**Task to carry out:**
Report every line of the records that contains the word "casos".

**Record extracts:**

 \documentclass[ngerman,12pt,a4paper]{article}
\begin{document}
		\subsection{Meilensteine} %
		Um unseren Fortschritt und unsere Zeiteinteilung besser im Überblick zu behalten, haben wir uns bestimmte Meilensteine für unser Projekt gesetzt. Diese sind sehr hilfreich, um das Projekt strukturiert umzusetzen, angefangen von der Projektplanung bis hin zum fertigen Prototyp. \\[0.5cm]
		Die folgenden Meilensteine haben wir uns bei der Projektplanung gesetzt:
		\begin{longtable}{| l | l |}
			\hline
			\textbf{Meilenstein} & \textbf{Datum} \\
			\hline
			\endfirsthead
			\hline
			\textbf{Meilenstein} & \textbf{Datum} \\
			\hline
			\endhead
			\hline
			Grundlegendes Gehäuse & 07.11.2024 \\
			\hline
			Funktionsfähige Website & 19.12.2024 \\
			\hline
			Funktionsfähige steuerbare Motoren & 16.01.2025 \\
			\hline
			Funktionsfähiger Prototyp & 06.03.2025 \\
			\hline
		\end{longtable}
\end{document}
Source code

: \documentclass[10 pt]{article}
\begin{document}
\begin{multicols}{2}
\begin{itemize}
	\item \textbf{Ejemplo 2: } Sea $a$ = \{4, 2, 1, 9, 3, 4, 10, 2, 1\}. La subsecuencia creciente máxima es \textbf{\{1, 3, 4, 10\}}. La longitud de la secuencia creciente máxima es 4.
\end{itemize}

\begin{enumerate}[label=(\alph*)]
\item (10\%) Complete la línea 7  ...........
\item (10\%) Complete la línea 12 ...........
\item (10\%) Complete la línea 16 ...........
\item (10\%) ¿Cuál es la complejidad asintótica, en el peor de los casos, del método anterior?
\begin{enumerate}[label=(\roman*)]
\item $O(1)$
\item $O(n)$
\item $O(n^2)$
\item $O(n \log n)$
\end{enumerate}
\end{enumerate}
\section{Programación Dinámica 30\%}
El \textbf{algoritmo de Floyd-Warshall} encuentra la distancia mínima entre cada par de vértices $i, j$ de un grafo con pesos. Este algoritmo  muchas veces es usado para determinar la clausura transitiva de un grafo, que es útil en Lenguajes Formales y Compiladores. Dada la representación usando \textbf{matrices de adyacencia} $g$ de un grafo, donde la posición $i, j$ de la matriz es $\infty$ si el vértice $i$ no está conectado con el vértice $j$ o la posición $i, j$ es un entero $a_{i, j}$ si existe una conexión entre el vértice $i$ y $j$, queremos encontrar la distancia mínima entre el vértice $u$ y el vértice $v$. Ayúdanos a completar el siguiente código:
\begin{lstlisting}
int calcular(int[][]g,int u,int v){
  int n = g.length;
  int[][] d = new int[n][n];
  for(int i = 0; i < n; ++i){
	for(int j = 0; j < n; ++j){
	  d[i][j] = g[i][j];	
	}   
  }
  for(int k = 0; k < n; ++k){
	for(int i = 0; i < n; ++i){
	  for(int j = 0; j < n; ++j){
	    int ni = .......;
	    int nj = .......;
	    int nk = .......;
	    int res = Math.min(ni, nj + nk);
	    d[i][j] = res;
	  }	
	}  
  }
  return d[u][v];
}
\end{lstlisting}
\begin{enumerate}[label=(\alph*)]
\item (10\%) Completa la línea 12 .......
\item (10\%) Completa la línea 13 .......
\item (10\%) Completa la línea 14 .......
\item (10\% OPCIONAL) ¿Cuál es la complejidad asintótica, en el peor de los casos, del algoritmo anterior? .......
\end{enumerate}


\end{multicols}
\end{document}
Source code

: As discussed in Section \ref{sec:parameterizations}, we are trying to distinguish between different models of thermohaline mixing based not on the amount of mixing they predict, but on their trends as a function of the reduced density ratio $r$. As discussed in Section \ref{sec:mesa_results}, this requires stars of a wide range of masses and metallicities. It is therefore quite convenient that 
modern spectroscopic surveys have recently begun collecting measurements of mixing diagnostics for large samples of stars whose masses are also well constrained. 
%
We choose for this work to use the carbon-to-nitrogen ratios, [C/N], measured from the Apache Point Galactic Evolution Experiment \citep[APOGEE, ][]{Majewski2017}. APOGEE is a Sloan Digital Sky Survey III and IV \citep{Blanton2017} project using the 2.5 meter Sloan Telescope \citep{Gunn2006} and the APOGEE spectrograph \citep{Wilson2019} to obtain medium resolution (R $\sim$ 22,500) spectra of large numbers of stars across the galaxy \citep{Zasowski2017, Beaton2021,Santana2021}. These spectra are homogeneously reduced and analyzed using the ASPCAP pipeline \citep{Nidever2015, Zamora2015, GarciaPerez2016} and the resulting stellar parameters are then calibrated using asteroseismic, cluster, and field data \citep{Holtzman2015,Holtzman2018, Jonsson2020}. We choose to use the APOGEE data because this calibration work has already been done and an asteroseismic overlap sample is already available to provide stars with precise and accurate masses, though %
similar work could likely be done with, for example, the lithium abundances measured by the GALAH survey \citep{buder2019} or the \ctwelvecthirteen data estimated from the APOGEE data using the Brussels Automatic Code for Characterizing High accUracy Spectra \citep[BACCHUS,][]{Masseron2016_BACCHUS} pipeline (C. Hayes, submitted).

**Completed exercise:**
\item (10\%) ¿Cuál es la complejidad asintótica, en el peor de los casos, del método anterior?
\item (10\% OPCIONAL) ¿Cuál es la complejidad asintótica, en el peor de los casos, del algoritmo anterior? .......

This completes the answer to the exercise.